On Tuesday night at McAfee Coliseum, he landed squarely in the spotlight, squaring off not only with his former team but with rookie sensation Daisuke Matsuzaka in front of a bipartisan crowd of more than 31,000.
And with six innings of what offensive hero Eric Chavez called "effectively wild" work, DiNardo landed in the win column as a starter for the first time since May 7, 2006.
Chavez homered for the second night in a row, Nick Swisher added an RBI double, four relievers were near perfect and the A's turned five double plays on the way to a victory in the second game of a four-game series.
The win pushed the A's, who have won a season-high four in a row for the second time this year, three games over .500 for the first time under rookie manager Bob Geren.
"It was a great game," Geren said. "That's a good team over there, and to go up 2-0 in a series against a team of that caliber is real good for us."
DiNardo allowed just two hits, but he walked six and needed four double plays to keep the powerful Sox off the board. Three of those double plays ended innings -- the fourth, fifth and sixth.
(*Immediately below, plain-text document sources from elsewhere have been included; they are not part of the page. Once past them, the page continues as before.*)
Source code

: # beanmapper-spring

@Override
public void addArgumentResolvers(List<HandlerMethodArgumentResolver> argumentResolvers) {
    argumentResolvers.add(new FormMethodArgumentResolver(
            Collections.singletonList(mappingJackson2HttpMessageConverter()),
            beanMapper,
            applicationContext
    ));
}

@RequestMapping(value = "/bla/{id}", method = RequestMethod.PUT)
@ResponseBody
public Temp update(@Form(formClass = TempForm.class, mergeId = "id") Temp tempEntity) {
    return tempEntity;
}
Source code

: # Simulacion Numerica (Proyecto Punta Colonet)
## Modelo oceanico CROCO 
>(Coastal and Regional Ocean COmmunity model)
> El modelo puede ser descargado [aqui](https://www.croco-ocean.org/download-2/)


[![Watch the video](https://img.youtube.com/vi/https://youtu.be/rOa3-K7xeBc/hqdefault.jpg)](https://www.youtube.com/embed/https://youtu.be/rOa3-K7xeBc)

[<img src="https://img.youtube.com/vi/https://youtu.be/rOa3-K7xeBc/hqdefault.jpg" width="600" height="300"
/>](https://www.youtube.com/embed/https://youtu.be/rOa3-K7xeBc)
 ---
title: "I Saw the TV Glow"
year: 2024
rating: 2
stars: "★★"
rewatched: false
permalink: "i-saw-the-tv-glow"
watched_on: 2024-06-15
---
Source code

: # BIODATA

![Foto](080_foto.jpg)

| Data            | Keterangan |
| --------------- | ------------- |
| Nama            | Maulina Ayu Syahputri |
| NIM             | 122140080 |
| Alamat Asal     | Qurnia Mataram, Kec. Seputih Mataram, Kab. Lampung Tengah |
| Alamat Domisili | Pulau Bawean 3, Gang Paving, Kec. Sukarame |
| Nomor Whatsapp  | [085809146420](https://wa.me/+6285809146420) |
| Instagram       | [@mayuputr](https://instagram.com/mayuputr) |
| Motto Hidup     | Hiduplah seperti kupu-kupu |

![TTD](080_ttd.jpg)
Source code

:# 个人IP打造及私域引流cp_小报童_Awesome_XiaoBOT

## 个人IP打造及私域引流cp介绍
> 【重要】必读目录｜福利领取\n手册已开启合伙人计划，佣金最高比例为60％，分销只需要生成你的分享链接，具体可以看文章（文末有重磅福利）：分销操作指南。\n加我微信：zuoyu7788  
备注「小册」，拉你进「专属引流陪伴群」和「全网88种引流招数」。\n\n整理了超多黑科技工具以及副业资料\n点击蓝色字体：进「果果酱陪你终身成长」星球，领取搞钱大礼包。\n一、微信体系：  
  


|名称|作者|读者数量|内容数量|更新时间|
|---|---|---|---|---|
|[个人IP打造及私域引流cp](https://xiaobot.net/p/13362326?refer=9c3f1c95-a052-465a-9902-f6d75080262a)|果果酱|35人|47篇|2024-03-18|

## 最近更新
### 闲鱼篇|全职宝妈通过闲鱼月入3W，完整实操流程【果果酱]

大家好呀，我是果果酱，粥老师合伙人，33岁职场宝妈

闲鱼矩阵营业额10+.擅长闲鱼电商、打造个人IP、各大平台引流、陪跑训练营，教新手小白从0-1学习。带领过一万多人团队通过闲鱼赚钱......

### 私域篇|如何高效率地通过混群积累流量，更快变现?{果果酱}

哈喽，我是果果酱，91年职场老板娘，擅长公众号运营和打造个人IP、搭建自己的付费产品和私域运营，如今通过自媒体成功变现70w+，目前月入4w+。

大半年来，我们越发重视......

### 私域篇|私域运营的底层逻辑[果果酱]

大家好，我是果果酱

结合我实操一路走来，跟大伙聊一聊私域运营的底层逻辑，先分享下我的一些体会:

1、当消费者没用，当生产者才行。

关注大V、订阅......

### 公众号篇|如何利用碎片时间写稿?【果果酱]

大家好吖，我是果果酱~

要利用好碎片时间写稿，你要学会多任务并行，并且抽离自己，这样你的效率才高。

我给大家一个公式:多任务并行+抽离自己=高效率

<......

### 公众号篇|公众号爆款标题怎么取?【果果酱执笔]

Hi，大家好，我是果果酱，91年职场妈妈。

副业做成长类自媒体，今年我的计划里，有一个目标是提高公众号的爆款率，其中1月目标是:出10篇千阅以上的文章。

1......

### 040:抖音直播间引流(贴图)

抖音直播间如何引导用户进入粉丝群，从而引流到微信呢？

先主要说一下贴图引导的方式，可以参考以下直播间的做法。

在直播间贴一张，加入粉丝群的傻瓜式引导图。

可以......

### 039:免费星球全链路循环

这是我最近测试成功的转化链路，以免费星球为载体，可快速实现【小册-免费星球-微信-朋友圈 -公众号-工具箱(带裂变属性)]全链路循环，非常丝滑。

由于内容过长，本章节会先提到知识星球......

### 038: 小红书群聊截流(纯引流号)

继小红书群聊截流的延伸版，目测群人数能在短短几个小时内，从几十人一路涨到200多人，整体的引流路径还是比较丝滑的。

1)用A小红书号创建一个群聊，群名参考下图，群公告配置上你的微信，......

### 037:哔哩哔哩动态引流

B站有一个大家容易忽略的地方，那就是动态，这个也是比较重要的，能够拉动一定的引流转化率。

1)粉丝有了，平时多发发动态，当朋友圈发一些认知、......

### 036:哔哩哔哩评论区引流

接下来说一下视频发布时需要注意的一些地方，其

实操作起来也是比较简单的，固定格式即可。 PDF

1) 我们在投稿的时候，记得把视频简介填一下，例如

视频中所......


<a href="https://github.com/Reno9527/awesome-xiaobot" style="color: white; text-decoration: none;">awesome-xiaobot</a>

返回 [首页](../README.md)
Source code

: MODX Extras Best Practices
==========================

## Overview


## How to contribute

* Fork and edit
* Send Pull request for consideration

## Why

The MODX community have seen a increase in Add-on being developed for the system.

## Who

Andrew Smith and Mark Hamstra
"It wasn't really a picturesque outing," DiNardo said. "But we played some solid defense, and I made some pitches when I needed to."
He's underselling the help he got a tad, but DiNardo doesn't do overstatement. Hence the refusal to gloat over beating the team for which he played in parts of the 2004, 2005 and 2006 seasons.
"I learned a lot with them and I got a World Series ring with them," he said. "I'm not trying to rub it in or anything. ... My ERA last year with them was [7.85] and I was hurt most of the time. If you look at it like that, it was probably a good business decision on their part."
Besides, DiNardo was far from the only juicy storyline Tuesday. Facing Matsuzaka for the first time, Chavez went 2-for-4 and belted a high-and-outside fastball to the opposite field in the fourth inning, giving him four homers and seven RBIs in eight games on a homestand that he entered mired in a deep slump.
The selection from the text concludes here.